Work request
Print the records exactly as written, and let no picture into the answer.

Input records
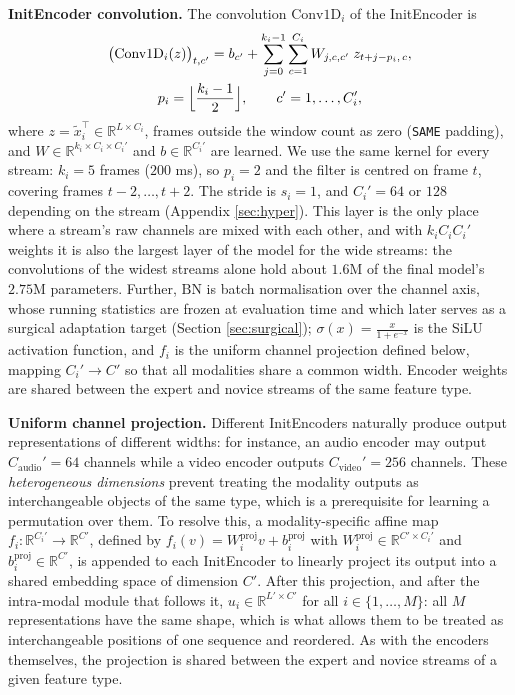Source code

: \documentclass[10pt,a4paper,twocolumn]{article}
\newcommand{\R}{\mathbb{R}}
\begin{document}
	\textbf{InitEncoder convolution.} The convolution $\text{Conv1D}_i$ of the InitEncoder is
$$\begin{gathered}\bigl(\text{Conv1D}_i(z)\bigr)_{t,c'} = b_{c'} + \sum_{j=0}^{k_i-1}\sum_{c=1}^{C_i} W_{j,c,c'}\; z_{t+j-p_i,\,c}, \\ p_i = \Bigl\lfloor \frac{k_i-1}{2} \Bigr\rfloor, \qquad c' = 1, \dots, C_i',\end{gathered}$$
	where $z = \tilde{x}_i^{\top} \in \R^{L \times C_i}$, frames outside the window count as zero (\texttt{SAME} padding), and $W \in \R^{k_i \times C_i \times C_i'}$ and $b \in \R^{C_i'}$ are learned. We use the same kernel for every stream: $k_i = 5$ frames ($200$ ms), so $p_i = 2$ and the filter is centred on frame $t$, covering frames $t-2, \dots, t+2$. The stride is $s_i = 1$, and $C_i' = 64$ or $128$ depending on the stream (Appendix \ref{sec:hyper}). This layer is the only place where a stream's raw channels are mixed with each other, and with $k_i C_i C_i'$ weights it is also the largest layer of the model for the wide streams: the convolutions of the widest streams alone hold about $1.6$M of the final model's $2.75$M parameters. Further, $\text{BN}$ is batch normalisation \cite{ioffe2015batchnorm} over the channel axis, whose running statistics are frozen at evaluation time and which later serves as a surgical adaptation target (Section \ref{sec:surgical}); $\sigma(x) = \frac{x}{1 + e^{-x}}$ is the SiLU activation function, and $f_i$ is the uniform channel projection defined below, mapping $C_i' \to C'$ so that all modalities share a common width. Encoder weights are shared between the expert and novice streams of the same feature type.

	\textbf{Uniform channel projection.} Different InitEncoders naturally produce output representations of different widths: for instance, an audio encoder may output $C_{\text{audio}}' = 64$ channels while a video encoder outputs $C_{\text{video}}' = 256$ channels. These \emph{heterogeneous dimensions} prevent treating the modality outputs as interchangeable objects of the same type, which is a prerequisite for learning a permutation over them. To resolve this, a modality-specific affine map $f_i : \R^{C_i'} \to \R^{C'}$, defined by $f_i(v) = W_i^{\text{proj}} v + b_i^{\text{proj}}$ with $W_i^{\text{proj}} \in \R^{C' \times C_i'}$ and $b_i^{\text{proj}} \in \R^{C'}$, is appended to each InitEncoder to linearly project its output into a shared embedding space of dimension $C'$. After this projection, and after the intra-modal module that follows it, $u_i \in \R^{L' \times C'}$ for all $i \in \{1,\dots,M\}$: all $M$ representations have the same shape, which is what allows them to be treated as interchangeable positions of one sequence and reordered. As with the encoders themselves, the projection is shared between the expert and novice streams of a given feature type.
\end{document}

Response to the task
Source code

: \documentclass[10pt,a4paper,twocolumn]{article}
\newcommand{\R}{\mathbb{R}}
\begin{document}
	\textbf{InitEncoder convolution.} The convolution $\text{Conv1D}_i$ of the InitEncoder is
$$\begin{gathered}\bigl(\text{Conv1D}_i(z)\bigr)_{t,c'} = b_{c'} + \sum_{j=0}^{k_i-1}\sum_{c=1}^{C_i} W_{j,c,c'}\; z_{t+j-p_i,\,c}, \\ p_i = \Bigl\lfloor \frac{k_i-1}{2} \Bigr\rfloor, \qquad c' = 1, \dots, C_i',\end{gathered}$$
	where $z = \tilde{x}_i^{\top} \in \R^{L \times C_i}$, frames outside the window count as zero (\texttt{SAME} padding), and $W \in \R^{k_i \times C_i \times C_i'}$ and $b \in \R^{C_i'}$ are learned. We use the same kernel for every stream: $k_i = 5$ frames ($200$ ms), so $p_i = 2$ and the filter is centred on frame $t$, covering frames $t-2, \dots, t+2$. The stride is $s_i = 1$, and $C_i' = 64$ or $128$ depending on the stream (Appendix \ref{sec:hyper}). This layer is the only place where a stream's raw channels are mixed with each other, and with $k_i C_i C_i'$ weights it is also the largest layer of the model for the wide streams: the convolutions of the widest streams alone hold about $1.6$M of the final model's $2.75$M parameters. Further, $\text{BN}$ is batch normalisation \cite{ioffe2015batchnorm} over the channel axis, whose running statistics are frozen at evaluation time and which later serves as a surgical adaptation target (Section \ref{sec:surgical}); $\sigma(x) = \frac{x}{1 + e^{-x}}$ is the SiLU activation function, and $f_i$ is the uniform channel projection defined below, mapping $C_i' \to C'$ so that all modalities share a common width. Encoder weights are shared between the expert and novice streams of the same feature type.

	\textbf{Uniform channel projection.} Different InitEncoders naturally produce output representations of different widths: for instance, an audio encoder may output $C_{\text{audio}}' = 64$ channels while a video encoder outputs $C_{\text{video}}' = 256$ channels. These \emph{heterogeneous dimensions} prevent treating the modality outputs as interchangeable objects of the same type, which is a prerequisite for learning a permutation over them. To resolve this, a modality-specific affine map $f_i : \R^{C_i'} \to \R^{C'}$, defined by $f_i(v) = W_i^{\text{proj}} v + b_i^{\text{proj}}$ with $W_i^{\text{proj}} \in \R^{C' \times C_i'}$ and $b_i^{\text{proj}} \in \R^{C'}$, is appended to each InitEncoder to linearly project its output into a shared embedding space of dimension $C'$. After this projection, and after the intra-modal module that follows it, $u_i \in \R^{L' \times C'}$ for all $i \in \{1,\dots,M\}$: all $M$ representations have the same shape, which is what allows them to be treated as interchangeable positions of one sequence and reordered. As with the encoders themselves, the projection is shared between the expert and novice streams of a given feature type.
\end{document}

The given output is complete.